Le lendemain, comme je me disposais à rentrer en ville, les soldats du poste m’interdirent l’entrée jusqu’à midi sous prétexte que le général dormait encore. En ce moment un messager nous arriva de sa part, pour nous engager à lui faire un présent. Je refusai tout net et dis à son envoyé que je p.123 n’étais pas assez riche pour donner des armes de prix à chaque général chinois ; je l’invitai aussi à rappeler à son chef qu’il s’était déjà octroyé des cadeaux lui-même en nous volant plusieurs objets. J’étais tellement outré d’avoir affaire à un dignitaire de cette espèce que je ne voulus plus me mettre en rapport avec lui personnellement, et j’expédiai mon cosaque avec son aide de camp pour lui porter mon refus.
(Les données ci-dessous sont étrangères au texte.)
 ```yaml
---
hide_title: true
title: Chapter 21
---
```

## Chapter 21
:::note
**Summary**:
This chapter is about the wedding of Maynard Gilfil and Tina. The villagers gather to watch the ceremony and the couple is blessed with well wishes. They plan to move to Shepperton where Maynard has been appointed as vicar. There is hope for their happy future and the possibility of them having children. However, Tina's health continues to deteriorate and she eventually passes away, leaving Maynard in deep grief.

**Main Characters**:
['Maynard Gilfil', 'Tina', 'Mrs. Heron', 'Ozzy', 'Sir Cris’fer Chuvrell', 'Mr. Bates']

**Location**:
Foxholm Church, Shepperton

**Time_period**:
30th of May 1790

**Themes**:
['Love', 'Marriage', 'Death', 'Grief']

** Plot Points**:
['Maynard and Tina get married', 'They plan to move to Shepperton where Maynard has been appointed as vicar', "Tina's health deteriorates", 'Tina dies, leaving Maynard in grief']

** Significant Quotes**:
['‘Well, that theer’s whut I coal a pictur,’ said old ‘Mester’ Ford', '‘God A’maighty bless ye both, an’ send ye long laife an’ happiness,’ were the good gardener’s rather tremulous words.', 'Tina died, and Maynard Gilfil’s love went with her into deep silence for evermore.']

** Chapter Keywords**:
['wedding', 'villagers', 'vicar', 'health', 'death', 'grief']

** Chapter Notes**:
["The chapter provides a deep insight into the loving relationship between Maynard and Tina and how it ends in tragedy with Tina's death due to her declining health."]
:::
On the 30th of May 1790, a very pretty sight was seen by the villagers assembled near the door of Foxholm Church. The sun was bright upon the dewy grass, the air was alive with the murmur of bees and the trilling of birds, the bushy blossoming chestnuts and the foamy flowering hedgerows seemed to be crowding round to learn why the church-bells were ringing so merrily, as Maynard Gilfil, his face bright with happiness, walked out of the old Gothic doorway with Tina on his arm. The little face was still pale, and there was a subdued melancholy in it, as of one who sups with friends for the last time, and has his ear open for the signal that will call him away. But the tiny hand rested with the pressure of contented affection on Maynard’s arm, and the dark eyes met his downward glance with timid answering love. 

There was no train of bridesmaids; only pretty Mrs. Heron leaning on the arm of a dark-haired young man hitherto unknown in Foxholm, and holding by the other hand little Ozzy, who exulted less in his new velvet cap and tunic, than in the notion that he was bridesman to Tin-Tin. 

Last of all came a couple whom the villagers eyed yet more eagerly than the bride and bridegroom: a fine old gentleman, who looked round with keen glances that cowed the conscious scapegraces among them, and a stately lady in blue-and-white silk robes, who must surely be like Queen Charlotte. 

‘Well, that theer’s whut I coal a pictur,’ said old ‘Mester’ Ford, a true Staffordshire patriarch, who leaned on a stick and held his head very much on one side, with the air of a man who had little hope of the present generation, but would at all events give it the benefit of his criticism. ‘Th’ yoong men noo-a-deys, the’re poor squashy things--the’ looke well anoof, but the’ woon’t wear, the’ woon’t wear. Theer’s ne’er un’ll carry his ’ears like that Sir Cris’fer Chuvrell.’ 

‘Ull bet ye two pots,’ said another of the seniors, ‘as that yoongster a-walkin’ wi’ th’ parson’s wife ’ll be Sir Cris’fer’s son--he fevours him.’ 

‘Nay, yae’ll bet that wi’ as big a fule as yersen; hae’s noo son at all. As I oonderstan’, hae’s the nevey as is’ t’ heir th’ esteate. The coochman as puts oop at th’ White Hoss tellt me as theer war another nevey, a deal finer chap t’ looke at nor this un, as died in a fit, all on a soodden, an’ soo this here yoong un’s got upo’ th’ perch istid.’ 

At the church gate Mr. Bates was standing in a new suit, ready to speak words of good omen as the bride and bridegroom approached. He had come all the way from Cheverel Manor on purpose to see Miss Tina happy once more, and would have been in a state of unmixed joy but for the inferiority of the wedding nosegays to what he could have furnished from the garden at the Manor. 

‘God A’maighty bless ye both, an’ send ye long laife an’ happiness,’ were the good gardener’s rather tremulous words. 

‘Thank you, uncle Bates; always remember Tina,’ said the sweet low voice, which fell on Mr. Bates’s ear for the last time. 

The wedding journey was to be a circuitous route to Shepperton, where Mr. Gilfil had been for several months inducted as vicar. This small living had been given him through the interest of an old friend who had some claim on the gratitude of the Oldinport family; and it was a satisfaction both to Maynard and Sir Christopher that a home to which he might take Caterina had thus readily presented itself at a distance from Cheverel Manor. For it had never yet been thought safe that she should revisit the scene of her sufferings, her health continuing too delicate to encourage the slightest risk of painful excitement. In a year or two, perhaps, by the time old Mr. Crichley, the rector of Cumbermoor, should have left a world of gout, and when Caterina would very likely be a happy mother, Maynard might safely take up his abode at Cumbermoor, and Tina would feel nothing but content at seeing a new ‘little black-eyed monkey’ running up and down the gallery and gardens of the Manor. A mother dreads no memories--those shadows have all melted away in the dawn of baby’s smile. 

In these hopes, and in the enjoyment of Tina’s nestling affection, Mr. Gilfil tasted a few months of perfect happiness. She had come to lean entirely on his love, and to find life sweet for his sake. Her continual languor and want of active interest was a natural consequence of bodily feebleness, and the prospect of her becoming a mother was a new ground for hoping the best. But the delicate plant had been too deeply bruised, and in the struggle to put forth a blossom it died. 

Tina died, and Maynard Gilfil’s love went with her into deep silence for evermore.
Le général revint encore à la charge en nous demandant à faire des achats. J’étais disposé à tout refuser, lorsque, d’après le conseil d’un Mongol, qui était venu faire connaissance avec nous, j’y consentis, à condition toutefois qu’on me donnerait un prix raisonnable et qu’on me délivrerait un passeport et un sauf-conduit. On me les apporta peu d’instants après ; mais, au lieu de soixante-sept lans, l’honnête personnage ne m’en fit remettre que cinquante, promettant de me rendre le reste à une nouvelle entrevue. Je me résignai à cette dernière avanie et nous quittâmes la ville dès le soir. Le Mongol dont nous avions fait la connaissance, nous apprit alors que, quand le mandarin avait su que nous voulions partir sans sa permission, il était devenu furieux et avait menacé de nous faire trancher la tête ; sans le prestige du nom européen, il aurait probablement passé de la menace à l’exécution.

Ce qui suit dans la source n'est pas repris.